- _WORK ITEM_
Could you give every record again, exactly as it reads?

_ _ _ _

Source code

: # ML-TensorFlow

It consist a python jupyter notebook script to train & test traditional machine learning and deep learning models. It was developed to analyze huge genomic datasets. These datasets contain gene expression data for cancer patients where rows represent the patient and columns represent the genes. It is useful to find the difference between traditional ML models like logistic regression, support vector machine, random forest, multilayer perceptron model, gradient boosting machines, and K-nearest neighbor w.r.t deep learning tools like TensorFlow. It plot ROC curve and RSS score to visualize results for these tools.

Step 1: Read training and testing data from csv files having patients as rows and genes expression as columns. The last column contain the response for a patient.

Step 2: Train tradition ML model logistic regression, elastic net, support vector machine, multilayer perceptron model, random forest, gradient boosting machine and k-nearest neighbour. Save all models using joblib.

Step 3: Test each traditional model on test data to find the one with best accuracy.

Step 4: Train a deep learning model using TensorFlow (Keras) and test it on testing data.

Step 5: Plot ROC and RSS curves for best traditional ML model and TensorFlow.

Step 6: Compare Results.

_ _ _ _

- _EXERCISE ANSWER_
Source code

: # ML-TensorFlow

It consist a python jupyter notebook script to train & test traditional machine learning and deep learning models. It was developed to analyze huge genomic datasets. These datasets contain gene expression data for cancer patients where rows represent the patient and columns represent the genes. It is useful to find the difference between traditional ML models like logistic regression, support vector machine, random forest, multilayer perceptron model, gradient boosting machines, and K-nearest neighbor w.r.t deep learning tools like TensorFlow. It plot ROC curve and RSS score to visualize results for these tools.

Step 1: Read training and testing data from csv files having patients as rows and genes expression as columns. The last column contain the response for a patient.

Step 2: Train tradition ML model logistic regression, elastic net, support vector machine, multilayer perceptron model, random forest, gradient boosting machine and k-nearest neighbour. Save all models using joblib.

Step 3: Test each traditional model on test data to find the one with best accuracy.

Step 4: Train a deep learning model using TensorFlow (Keras) and test it on testing data.

Step 5: Plot ROC and RSS curves for best traditional ML model and TensorFlow.

Step 6: Compare Results.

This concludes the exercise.